§ TASK DESCRIPTION
For the entries below, say how many lines hold the word "file", with the number as the only reply.

■ ■ ■ ■ ■

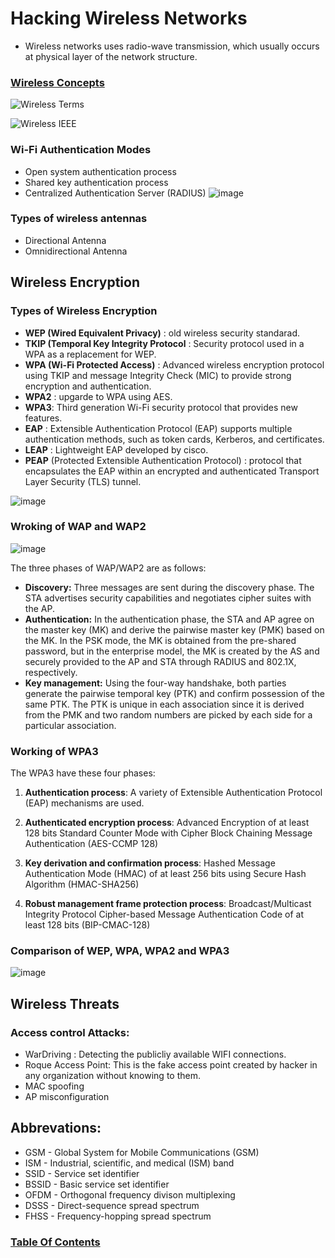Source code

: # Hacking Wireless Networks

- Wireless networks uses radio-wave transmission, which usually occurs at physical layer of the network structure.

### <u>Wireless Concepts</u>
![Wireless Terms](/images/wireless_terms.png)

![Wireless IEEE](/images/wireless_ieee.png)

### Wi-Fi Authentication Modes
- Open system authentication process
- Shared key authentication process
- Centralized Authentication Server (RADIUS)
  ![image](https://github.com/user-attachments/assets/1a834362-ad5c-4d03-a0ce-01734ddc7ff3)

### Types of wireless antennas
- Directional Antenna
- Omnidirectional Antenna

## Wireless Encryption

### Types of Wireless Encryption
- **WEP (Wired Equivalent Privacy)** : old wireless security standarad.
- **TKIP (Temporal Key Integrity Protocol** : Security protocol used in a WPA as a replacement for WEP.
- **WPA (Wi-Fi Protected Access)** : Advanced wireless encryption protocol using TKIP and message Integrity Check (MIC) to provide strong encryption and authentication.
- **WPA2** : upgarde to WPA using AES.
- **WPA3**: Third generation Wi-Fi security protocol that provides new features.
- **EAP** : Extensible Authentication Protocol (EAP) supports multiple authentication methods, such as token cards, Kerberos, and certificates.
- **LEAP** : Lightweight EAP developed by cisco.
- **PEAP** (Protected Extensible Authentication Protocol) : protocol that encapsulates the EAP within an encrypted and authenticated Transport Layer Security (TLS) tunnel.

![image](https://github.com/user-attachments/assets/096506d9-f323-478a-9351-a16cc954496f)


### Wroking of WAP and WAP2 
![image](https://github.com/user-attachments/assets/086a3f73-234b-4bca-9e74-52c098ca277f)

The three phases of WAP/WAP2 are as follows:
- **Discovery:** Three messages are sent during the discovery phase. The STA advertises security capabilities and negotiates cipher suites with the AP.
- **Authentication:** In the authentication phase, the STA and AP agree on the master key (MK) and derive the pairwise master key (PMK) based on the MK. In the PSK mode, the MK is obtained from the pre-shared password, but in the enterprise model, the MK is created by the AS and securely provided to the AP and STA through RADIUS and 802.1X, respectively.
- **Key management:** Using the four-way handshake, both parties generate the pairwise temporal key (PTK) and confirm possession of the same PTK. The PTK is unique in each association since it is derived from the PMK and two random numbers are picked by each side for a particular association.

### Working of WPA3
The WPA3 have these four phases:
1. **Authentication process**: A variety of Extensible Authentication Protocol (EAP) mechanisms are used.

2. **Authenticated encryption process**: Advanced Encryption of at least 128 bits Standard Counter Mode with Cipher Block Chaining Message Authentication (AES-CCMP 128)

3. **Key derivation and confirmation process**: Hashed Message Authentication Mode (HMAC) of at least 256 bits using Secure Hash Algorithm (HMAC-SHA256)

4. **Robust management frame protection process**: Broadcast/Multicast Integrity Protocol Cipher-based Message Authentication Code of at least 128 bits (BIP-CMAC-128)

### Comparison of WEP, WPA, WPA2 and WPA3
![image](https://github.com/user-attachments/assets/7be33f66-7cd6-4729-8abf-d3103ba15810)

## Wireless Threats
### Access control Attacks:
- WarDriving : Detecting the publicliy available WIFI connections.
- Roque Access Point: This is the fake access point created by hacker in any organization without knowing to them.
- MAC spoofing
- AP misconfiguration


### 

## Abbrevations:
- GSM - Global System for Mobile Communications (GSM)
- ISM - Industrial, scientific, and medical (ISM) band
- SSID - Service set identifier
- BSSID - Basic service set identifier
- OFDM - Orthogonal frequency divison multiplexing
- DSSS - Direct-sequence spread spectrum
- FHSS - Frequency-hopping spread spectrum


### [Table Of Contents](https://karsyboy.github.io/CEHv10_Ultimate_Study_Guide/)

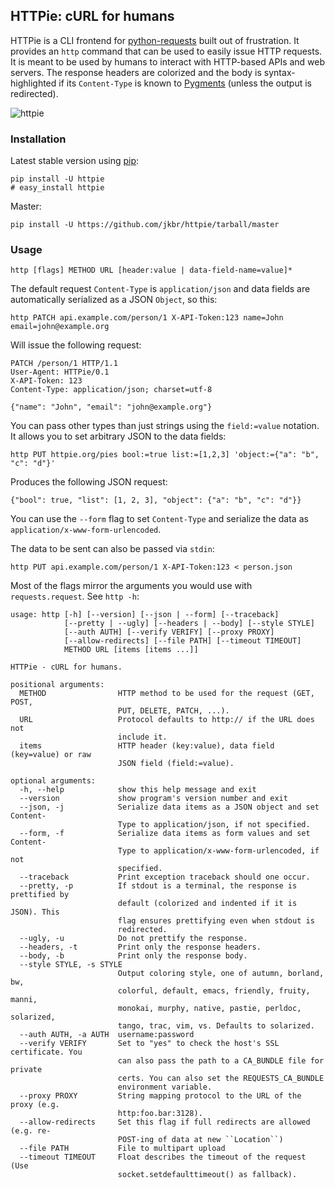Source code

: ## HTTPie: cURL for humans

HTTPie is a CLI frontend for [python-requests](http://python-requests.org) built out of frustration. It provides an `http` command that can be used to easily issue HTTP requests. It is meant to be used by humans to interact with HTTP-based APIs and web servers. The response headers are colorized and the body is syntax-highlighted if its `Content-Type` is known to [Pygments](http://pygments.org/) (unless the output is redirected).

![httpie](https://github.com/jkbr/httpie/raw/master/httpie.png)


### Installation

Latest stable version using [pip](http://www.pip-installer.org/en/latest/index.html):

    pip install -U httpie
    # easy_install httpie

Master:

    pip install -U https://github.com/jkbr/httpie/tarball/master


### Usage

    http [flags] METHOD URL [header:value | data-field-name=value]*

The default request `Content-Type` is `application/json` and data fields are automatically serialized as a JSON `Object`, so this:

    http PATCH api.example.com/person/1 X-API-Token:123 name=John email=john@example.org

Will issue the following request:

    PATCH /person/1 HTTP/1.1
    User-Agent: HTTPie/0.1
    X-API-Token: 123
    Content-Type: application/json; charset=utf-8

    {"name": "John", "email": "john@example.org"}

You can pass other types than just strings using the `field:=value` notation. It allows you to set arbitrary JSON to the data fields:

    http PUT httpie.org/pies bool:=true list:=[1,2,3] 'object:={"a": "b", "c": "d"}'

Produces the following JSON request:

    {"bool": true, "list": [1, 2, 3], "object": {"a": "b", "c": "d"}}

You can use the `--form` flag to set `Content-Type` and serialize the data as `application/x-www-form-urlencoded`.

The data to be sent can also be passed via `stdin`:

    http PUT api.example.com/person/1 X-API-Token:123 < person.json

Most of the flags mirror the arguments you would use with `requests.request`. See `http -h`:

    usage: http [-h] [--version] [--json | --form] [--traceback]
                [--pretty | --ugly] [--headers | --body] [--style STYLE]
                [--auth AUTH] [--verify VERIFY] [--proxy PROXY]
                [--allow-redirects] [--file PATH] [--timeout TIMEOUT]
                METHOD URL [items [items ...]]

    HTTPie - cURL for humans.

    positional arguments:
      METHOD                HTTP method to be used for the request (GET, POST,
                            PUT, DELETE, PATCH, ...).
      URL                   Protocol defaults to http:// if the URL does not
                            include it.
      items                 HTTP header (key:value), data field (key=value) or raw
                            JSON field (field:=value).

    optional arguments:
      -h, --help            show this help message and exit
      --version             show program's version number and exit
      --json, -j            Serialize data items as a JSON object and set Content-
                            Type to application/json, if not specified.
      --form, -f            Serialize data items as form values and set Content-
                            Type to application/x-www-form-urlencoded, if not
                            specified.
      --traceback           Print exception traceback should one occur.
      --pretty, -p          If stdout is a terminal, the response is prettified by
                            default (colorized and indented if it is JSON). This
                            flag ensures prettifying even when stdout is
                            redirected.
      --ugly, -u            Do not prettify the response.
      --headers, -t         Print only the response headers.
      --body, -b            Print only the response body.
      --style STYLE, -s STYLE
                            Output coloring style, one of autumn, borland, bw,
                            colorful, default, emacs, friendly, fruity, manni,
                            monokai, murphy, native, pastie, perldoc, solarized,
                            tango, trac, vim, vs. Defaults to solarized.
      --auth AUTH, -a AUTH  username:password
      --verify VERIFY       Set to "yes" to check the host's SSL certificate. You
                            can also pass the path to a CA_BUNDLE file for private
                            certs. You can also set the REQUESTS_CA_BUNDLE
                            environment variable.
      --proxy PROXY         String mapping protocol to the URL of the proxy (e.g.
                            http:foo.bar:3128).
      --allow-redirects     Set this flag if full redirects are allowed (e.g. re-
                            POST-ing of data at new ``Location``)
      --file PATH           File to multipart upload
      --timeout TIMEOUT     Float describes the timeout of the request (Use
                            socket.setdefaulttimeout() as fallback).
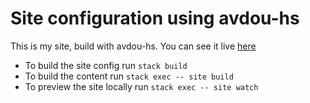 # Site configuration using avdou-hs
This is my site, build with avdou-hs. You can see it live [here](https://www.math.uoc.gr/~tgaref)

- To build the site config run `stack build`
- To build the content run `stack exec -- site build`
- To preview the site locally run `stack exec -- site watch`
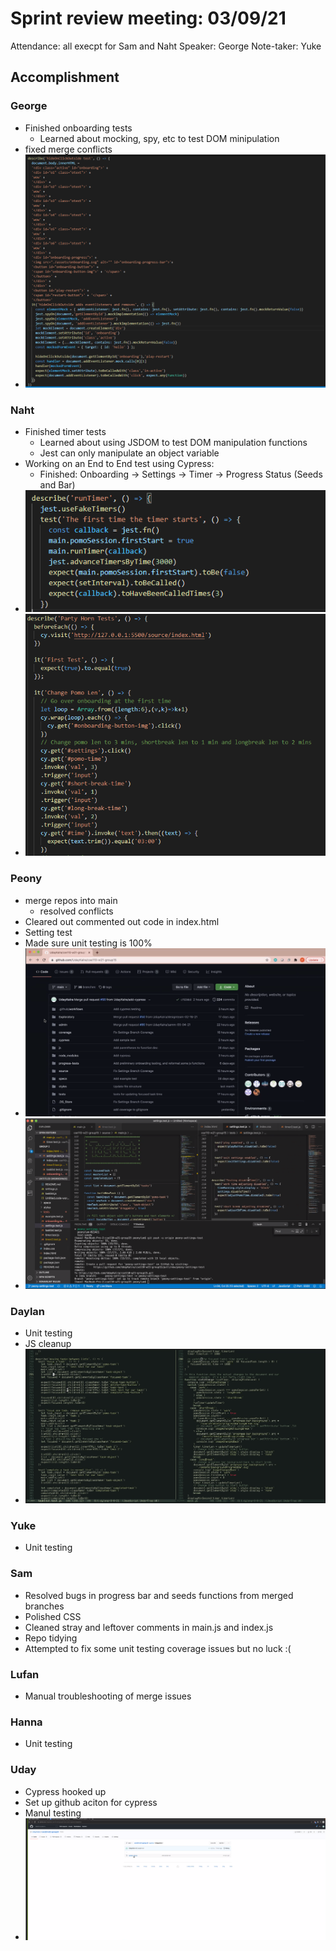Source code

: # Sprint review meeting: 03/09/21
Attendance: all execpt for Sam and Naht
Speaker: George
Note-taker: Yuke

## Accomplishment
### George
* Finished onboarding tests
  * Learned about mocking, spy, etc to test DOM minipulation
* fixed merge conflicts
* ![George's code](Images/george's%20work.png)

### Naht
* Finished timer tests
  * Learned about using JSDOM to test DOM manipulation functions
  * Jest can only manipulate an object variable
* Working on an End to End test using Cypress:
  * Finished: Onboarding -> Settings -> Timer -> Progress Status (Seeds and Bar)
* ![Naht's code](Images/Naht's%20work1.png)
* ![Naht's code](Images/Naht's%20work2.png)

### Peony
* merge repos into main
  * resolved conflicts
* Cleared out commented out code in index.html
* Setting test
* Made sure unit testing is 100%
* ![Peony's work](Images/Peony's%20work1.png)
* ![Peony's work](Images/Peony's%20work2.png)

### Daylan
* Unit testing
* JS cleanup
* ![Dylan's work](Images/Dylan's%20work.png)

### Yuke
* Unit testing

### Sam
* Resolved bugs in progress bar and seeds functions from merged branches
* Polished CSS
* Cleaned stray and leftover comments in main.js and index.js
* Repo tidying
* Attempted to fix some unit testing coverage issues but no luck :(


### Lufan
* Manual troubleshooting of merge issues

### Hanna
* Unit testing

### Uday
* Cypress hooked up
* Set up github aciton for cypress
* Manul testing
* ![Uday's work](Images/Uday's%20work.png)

■ ■ ■ ■ ■

§ EXERCISE ANSWER
3